LES PERLES D'ANANDA
Rendre au monde sa candeur
AUJOURD'HUI, LA « méditation du sourire intérieur » est une pratique dite d'origine taoïste, réputée pour améliorer et maintenir la santé. Le taoïsme, courant de pensée très hétérogène, s'est développé en Chine pendant 2 500 ans. Son père fondateur serait l'auteur mythique du Livre de la Voie, Lao-tseu. Le mot Tseu signifie « maître », mais en réalité, son idéogramme désigne un enfant, les bras tendus vers le ciel. On pourrait donc traduire Lao-tseu comme « le Vieil-enfant ». Et quoi de plus saisissant que le sourire d'un enfant ? Quoi de plus lumineux que les yeux finement plissés d'une vielle personne qui sourit ? Le sourire recèlerait certaines des vertus si elliptiquement suggérées dans le Livre de la Voie. Une ouverture confiante et résolue dans la vie chez l'enfant, la bravoure et le courage empreints d'indulgence et de compassion chez le vieillard. Un maître taoïste serait censé réunir ces qualités.
On dit aussi que le Zen, mouvement spirituel apparu en Chine et très influencé par le taoïsme, prit sa source dans un sourire. Un jour où Bouddha se tenait dans une assemblée de moines, il s'arrêta soudainement de parler et éleva une fleur entre ses doigts. Devant une assistance perplexe, l'un des disciples, nommé Maha Kasyapa, répondit par un sourire. En souriant, Maha Kasyapa fît entendre le silence et incita les naïfs et les cyniques à prêter oreille. Il devint alors le patriarche du zen, car en souriant, il fut le seul à exprimer sa compréhension profonde de l'essence de l'enseignement du Bouddha.
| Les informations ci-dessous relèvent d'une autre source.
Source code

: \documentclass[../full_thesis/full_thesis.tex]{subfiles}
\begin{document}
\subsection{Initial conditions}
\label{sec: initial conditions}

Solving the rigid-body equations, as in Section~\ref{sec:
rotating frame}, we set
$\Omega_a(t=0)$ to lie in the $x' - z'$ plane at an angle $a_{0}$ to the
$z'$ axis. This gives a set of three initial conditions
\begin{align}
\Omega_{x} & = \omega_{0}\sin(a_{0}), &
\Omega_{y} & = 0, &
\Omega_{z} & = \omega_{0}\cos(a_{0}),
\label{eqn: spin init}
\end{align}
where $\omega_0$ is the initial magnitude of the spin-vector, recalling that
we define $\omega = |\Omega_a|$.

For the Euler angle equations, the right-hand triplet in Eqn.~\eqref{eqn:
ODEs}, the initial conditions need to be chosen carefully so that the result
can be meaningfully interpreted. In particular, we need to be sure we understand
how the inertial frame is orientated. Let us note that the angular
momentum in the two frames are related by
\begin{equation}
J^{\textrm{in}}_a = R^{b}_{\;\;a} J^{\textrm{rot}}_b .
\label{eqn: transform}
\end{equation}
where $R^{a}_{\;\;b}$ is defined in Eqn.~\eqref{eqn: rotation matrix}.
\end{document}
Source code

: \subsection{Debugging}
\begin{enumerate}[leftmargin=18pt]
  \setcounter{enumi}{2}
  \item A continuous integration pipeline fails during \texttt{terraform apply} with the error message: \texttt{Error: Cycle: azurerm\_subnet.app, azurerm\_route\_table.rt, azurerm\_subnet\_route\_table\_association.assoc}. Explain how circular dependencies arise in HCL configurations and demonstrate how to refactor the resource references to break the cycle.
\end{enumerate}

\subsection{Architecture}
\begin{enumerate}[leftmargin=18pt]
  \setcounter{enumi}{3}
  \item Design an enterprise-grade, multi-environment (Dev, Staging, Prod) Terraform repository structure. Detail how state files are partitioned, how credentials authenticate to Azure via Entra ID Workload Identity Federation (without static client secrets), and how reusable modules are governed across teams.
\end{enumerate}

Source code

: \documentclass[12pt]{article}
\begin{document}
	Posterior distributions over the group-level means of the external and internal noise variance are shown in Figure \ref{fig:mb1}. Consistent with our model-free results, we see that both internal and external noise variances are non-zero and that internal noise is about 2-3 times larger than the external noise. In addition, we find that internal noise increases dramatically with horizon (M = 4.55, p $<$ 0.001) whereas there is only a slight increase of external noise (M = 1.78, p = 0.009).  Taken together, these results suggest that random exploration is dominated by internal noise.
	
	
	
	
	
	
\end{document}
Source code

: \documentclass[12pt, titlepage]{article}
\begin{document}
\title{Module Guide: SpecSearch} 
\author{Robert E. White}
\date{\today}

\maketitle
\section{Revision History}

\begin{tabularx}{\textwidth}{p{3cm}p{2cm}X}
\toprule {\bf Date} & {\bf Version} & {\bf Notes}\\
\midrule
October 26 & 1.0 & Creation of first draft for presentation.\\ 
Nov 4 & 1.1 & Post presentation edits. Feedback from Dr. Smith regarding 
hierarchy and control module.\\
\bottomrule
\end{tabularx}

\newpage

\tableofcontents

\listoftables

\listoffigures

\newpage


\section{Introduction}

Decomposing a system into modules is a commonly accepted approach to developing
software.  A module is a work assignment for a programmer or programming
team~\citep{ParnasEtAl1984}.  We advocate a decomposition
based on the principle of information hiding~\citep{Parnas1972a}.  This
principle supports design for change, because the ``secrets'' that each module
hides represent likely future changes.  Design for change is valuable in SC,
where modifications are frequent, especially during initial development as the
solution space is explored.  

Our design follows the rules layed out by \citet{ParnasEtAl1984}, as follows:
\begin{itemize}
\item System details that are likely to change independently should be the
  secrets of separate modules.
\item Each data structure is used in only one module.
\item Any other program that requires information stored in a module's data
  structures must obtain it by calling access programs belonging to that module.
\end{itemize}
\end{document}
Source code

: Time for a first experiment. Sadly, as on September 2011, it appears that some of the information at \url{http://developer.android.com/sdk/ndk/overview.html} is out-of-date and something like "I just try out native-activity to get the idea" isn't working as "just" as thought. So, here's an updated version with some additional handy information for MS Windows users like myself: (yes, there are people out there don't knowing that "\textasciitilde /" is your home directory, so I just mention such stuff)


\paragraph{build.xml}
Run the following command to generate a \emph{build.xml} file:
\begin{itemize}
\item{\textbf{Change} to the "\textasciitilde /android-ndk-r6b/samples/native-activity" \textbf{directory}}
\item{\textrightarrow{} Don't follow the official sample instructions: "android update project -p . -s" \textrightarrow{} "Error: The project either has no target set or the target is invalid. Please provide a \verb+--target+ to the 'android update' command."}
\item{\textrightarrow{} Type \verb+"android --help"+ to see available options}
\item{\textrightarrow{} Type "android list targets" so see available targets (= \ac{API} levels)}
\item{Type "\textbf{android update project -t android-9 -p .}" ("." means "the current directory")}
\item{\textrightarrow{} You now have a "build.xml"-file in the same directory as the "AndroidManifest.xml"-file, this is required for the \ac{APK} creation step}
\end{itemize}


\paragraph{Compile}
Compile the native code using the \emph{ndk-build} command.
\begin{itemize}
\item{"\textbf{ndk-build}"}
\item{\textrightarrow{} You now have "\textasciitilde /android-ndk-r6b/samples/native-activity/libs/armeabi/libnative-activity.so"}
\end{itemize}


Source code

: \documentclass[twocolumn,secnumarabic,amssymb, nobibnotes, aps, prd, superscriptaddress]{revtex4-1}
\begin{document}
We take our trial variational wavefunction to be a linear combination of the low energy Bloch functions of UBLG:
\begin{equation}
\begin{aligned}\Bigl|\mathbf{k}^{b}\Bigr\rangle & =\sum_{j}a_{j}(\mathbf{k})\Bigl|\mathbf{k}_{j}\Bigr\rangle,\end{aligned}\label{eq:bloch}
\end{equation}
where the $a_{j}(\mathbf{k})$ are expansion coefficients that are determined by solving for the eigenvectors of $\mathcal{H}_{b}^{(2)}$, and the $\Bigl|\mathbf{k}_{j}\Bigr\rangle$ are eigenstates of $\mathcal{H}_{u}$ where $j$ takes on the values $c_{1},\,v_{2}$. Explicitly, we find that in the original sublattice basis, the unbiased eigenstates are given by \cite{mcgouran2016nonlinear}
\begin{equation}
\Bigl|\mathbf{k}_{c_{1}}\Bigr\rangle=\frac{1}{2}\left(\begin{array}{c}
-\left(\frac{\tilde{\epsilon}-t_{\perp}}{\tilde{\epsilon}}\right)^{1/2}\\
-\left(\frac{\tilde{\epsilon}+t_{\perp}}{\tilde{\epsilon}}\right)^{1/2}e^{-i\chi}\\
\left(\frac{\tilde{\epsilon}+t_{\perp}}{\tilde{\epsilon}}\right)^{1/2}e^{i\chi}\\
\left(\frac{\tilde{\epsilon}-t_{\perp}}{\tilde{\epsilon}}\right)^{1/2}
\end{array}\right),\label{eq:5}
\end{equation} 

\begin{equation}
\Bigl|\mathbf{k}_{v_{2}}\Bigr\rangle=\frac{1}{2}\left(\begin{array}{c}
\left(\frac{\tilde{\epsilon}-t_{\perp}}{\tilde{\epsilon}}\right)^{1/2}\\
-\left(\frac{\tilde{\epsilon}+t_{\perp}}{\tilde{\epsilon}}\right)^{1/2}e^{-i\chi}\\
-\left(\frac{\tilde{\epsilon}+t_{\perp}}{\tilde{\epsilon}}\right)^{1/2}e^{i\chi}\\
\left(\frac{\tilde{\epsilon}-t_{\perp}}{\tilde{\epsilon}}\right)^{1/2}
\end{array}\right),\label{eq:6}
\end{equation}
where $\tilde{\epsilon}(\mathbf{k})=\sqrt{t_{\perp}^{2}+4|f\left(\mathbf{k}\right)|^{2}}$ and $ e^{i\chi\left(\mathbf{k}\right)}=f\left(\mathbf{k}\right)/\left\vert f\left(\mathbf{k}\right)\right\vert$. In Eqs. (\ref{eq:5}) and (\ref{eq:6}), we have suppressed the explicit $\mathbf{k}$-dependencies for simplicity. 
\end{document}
Cette sagesse riante, connaissance directe et intuitive au-delà des mots, est magnifiquement saisie dans la statuaire bouddhique par le « Sourire du Bouddha d'angkor » 1. Acmé de la finesse de l'iconographie parue au Cambodge à la fin du xe siècle chez les sculpteurs khmers, il illustre un célèbre épisode de la vie du Bouddha. Selon la légende, le Bouddha était assis sous un arbre, profondément absorbé dans sa méditation, lorsqu'un fort orage éclata. Les eaux commencèrent à monter violemment risquant de l'engloutir. Le roi des serpents, le cobra Mucilinda, sortit alors du lac et avec ses sept capuchons déployés en éventail abrita le Bouddha de la pluie. Malgré la tempête, le visage du Bouddha demeura magnifiquement doux et paisible, ses lèvres esquissant un énigmatique sourire, serein et délicat. Émergeant d'une profondeur abyssale, son sourire envoute et fascine. Il nous fait plonger au coeur de la vie et semble vouloir nous dire : « ne cherchez pas ailleurs ce qui est déjà en vous ». Sourire revient alors à ouvrir des possibilités dans une insouciance et une passivité fécondes. Sourire nous aide ainsi à accepter aussi bien notre complexité que celle d'autrui et à rendre enfin au monde sa candeur.